You could say that the computer was invented twice – once by Babbage and once by Alan Turing. While Babbage’s machine was supposed to be a practical thing, Turing’s was just a machine of the mind. It was invented not to compute tables of numbers but to solve problems in logic and to probe the limits of computation and human thought. ...


In Grammar and Torture we look at every computer science student’s nightmare – formal grammar and meet the idea of a hierarchy of machines, ranging from the simple finite state machine to the Turing machine, which corresponds to different complexities of language, computer or human. This is interesting but it also raises the question of what a Turing machine is and why did anyone every bother to think up such an idea? While a Turing machine does have connections with grammar and languages it is so much more. But to start at the beginning…

Tapes and Turing machines

In a nutshell a Turing machine is a finite state machine with the ability to read and write data to a tape. Although we have looked at finite state machines before, a quick reminder is in order. Essentially a finite state machine consists of a number of states – finite naturally! When a symbol, a character from some alphabet say, is input to the machine it changes state in such a way that the next state depends only on the current state and the input symbol.

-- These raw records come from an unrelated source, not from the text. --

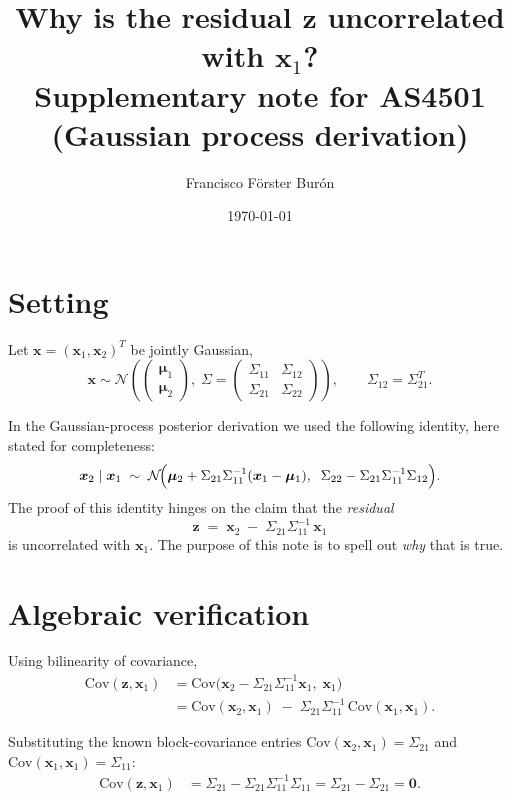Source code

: \documentclass[11pt]{article}
\title{Why is the residual $\bm{z}$ uncorrelated with $\bm{x}_1$?\\
       \large Supplementary note for AS4501 (Gaussian process derivation)}
\author{Francisco F\"orster Bur\'on}
\date{\today}
\begin{document}
\maketitle

\section*{Setting}

Let $\bm{x} = (\bm{x}_1, \bm{x}_2)^T$ be jointly Gaussian,
\[
  \bm{x} \sim \mathcal{N}\!\left(
    \begin{pmatrix} \bm{\mu}_1 \\ \bm{\mu}_2 \end{pmatrix},
    \;
    \Sigma = \begin{pmatrix} \Sigma_{11} & \Sigma_{12} \\ \Sigma_{21} & \Sigma_{22} \end{pmatrix}
  \right),
  \qquad \Sigma_{12} = \Sigma_{21}^T.
\]

In the Gaussian-process posterior derivation we used the following
identity, here stated for completeness:
\[
  \bm{x}_2 \mid \bm{x}_1 \;\sim\; \mathcal{N}\!\Bigl(
     \bm{\mu}_2 + \Sigma_{21}\Sigma_{11}^{-1}(\bm{x}_1 - \bm{\mu}_1), \;\;
     \Sigma_{22} - \Sigma_{21}\Sigma_{11}^{-1}\Sigma_{12}
  \Bigr).
\]
The proof of this identity hinges on the claim that the
\emph{residual}
\begin{equation}\label{eq:zdef}
  \bm{z} \;=\; \bm{x}_2 \;-\; \Sigma_{21}\Sigma_{11}^{-1}\,\bm{x}_1
\end{equation}
is uncorrelated with $\bm{x}_1$. The purpose of this note is to spell
out \emph{why} that is true.

\section*{Algebraic verification}

Using bilinearity of covariance,
\begin{align}
  \mathrm{Cov}(\bm{z}, \bm{x}_1)
  &= \mathrm{Cov}\bigl(\bm{x}_2 - \Sigma_{21}\Sigma_{11}^{-1}\bm{x}_1,\; \bm{x}_1\bigr) \\
  &= \mathrm{Cov}(\bm{x}_2, \bm{x}_1) \;-\; \Sigma_{21}\Sigma_{11}^{-1}\,\mathrm{Cov}(\bm{x}_1, \bm{x}_1).
\end{align}

Substituting the known block-covariance entries
$\mathrm{Cov}(\bm{x}_2, \bm{x}_1) = \Sigma_{21}$ and
$\mathrm{Cov}(\bm{x}_1, \bm{x}_1) = \Sigma_{11}$:
\begin{align}
  \mathrm{Cov}(\bm{z}, \bm{x}_1)
  &= \Sigma_{21} - \Sigma_{21}\Sigma_{11}^{-1}\Sigma_{11}
   = \Sigma_{21} - \Sigma_{21}
   = \bm{0}.
\end{align}
\end{document}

You can represent a finite state machine in a form that makes it easier to understand and think about. All you have to do is draw a circle for every state and arrows that show which state follows for each input symbol. For example, the finite state machine in the diagram has three states. If the machine is in state 1 then an A moves it to state 2 and a B moves it to state 3.

A three-state finite state machine

A Turing machine is a finite state machine that has an unlimited supply of paper tape that it can write on and read back. There are many formulations of a Turing machine, but essentially the machine reads a symbol from the tape, which is used as an input to the finite state machine. This takes the input symbol and according to it and the current state that it does three things:

1) it prints something on the tape
2) moves the tape right or left by one cell
3) changes to a new state

Halting

A Turing machine can also perform a special action – it can stop or halt – and surprisingly it is this behaviour that attracts a great deal of attention. For example, a Turing machine is said to recognise a sequence of symbols written on the tape if it is started on the tape and halts in a special state called a final state. What is interesting about this idea is that there are sequences that a Turing machine can recognise that a finite state machine can’t. For example, a finite state machine can recognise a sequence that has three As followed by three Bs e.g. AAABBB and so can a Turing machine. But only a Turning machine can recognise a sequence that has an arbitrary number of As followed by the same number of Bs. This at first seems very odd but a little thought reveals it to be quite reasonable, obvious even! To discover if the number of Bs is the same as the number of As you have to do something that is equivalent to counting them, or at least matching them up, and given there can be arbitrarily many As before you ever see a B you need unlimited storage to count or match them up. The finite state machine doesn’t have unlimited storage but the Turing machine does in the form of its tape!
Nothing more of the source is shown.